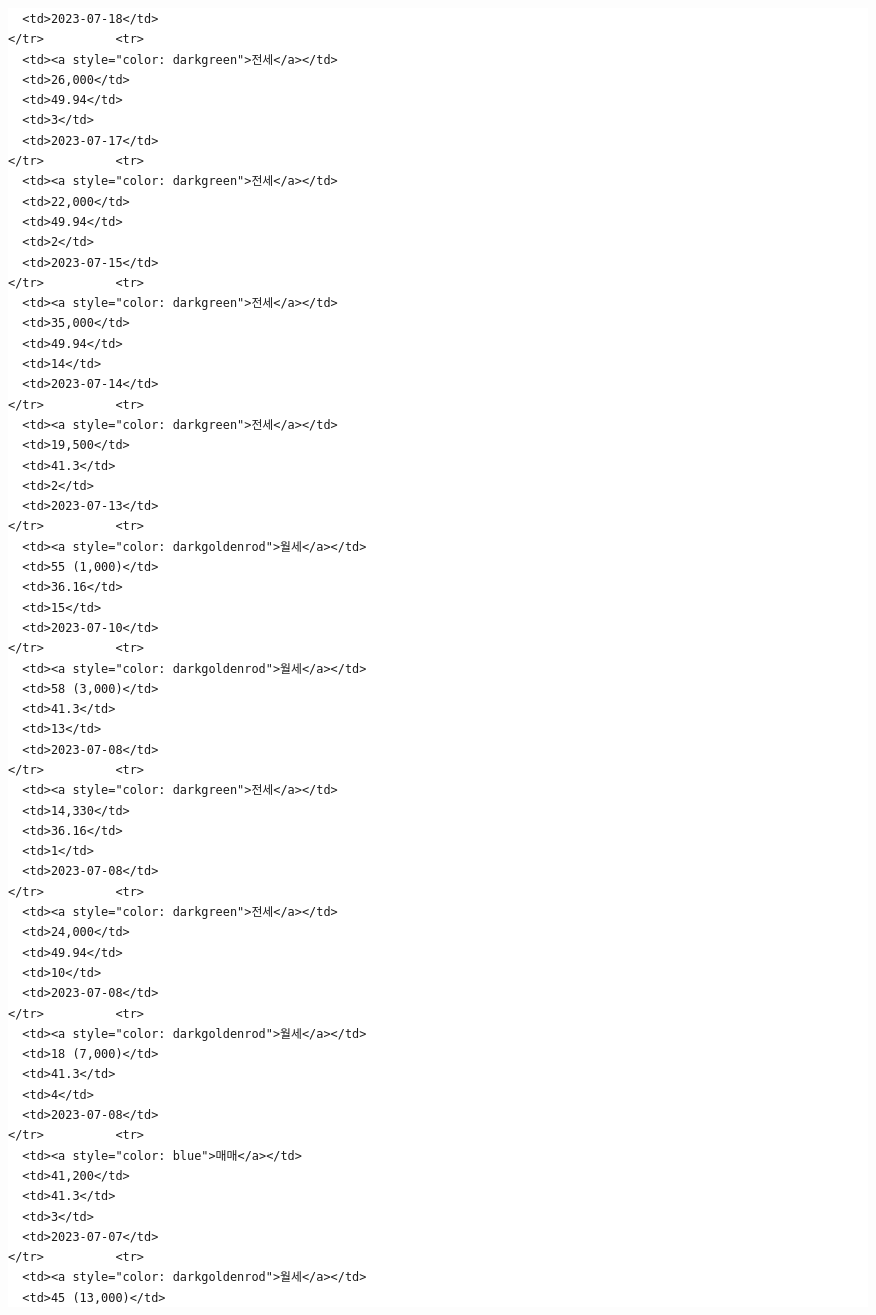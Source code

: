       <td>2023-07-18</td>
    </tr>          <tr>
      <td><a style="color: darkgreen">전세</a></td>
      <td>26,000</td>
      <td>49.94</td>
      <td>3</td>
      <td>2023-07-17</td>
    </tr>          <tr>
      <td><a style="color: darkgreen">전세</a></td>
      <td>22,000</td>
      <td>49.94</td>
      <td>2</td>
      <td>2023-07-15</td>
    </tr>          <tr>
      <td><a style="color: darkgreen">전세</a></td>
      <td>35,000</td>
      <td>49.94</td>
      <td>14</td>
      <td>2023-07-14</td>
    </tr>          <tr>
      <td><a style="color: darkgreen">전세</a></td>
      <td>19,500</td>
      <td>41.3</td>
      <td>2</td>
      <td>2023-07-13</td>
    </tr>          <tr>
      <td><a style="color: darkgoldenrod">월세</a></td>
      <td>55 (1,000)</td>
      <td>36.16</td>
      <td>15</td>
      <td>2023-07-10</td>
    </tr>          <tr>
      <td><a style="color: darkgoldenrod">월세</a></td>
      <td>58 (3,000)</td>
      <td>41.3</td>
      <td>13</td>
      <td>2023-07-08</td>
    </tr>          <tr>
      <td><a style="color: darkgreen">전세</a></td>
      <td>14,330</td>
      <td>36.16</td>
      <td>1</td>
      <td>2023-07-08</td>
    </tr>          <tr>
      <td><a style="color: darkgreen">전세</a></td>
      <td>24,000</td>
      <td>49.94</td>
      <td>10</td>
      <td>2023-07-08</td>
    </tr>          <tr>
      <td><a style="color: darkgoldenrod">월세</a></td>
      <td>18 (7,000)</td>
      <td>41.3</td>
      <td>4</td>
      <td>2023-07-08</td>
    </tr>          <tr>
      <td><a style="color: blue">매매</a></td>
      <td>41,200</td>
      <td>41.3</td>
      <td>3</td>
      <td>2023-07-07</td>
    </tr>          <tr>
      <td><a style="color: darkgoldenrod">월세</a></td>
      <td>45 (13,000)</td>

→ Task to carry out: If the records include pictures, omit them and transcribe everything else exactly.

→ Task response:
Source code

:       <td>2023-07-18</td>
    </tr>          <tr>
      <td><a style="color: darkgreen">전세</a></td>
      <td>26,000</td>
      <td>49.94</td>
      <td>3</td>
      <td>2023-07-17</td>
    </tr>          <tr>
      <td><a style="color: darkgreen">전세</a></td>
      <td>22,000</td>
      <td>49.94</td>
      <td>2</td>
      <td>2023-07-15</td>
    </tr>          <tr>
      <td><a style="color: darkgreen">전세</a></td>
      <td>35,000</td>
      <td>49.94</td>
      <td>14</td>
      <td>2023-07-14</td>
    </tr>          <tr>
      <td><a style="color: darkgreen">전세</a></td>
      <td>19,500</td>
      <td>41.3</td>
      <td>2</td>
      <td>2023-07-13</td>
    </tr>          <tr>
      <td><a style="color: darkgoldenrod">월세</a></td>
      <td>55 (1,000)</td>
      <td>36.16</td>
      <td>15</td>
      <td>2023-07-10</td>
    </tr>          <tr>
      <td><a style="color: darkgoldenrod">월세</a></td>
      <td>58 (3,000)</td>
      <td>41.3</td>
      <td>13</td>
      <td>2023-07-08</td>
    </tr>          <tr>
      <td><a style="color: darkgreen">전세</a></td>
      <td>14,330</td>
      <td>36.16</td>
      <td>1</td>
      <td>2023-07-08</td>
    </tr>          <tr>
      <td><a style="color: darkgreen">전세</a></td>
      <td>24,000</td>
      <td>49.94</td>
      <td>10</td>
      <td>2023-07-08</td>
    </tr>          <tr>
      <td><a style="color: darkgoldenrod">월세</a></td>
      <td>18 (7,000)</td>
      <td>41.3</td>
      <td>4</td>
      <td>2023-07-08</td>
    </tr>          <tr>
      <td><a style="color: blue">매매</a></td>
      <td>41,200</td>
      <td>41.3</td>
      <td>3</td>
      <td>2023-07-07</td>
    </tr>          <tr>
      <td><a style="color: darkgoldenrod">월세</a></td>
      <td>45 (13,000)</td>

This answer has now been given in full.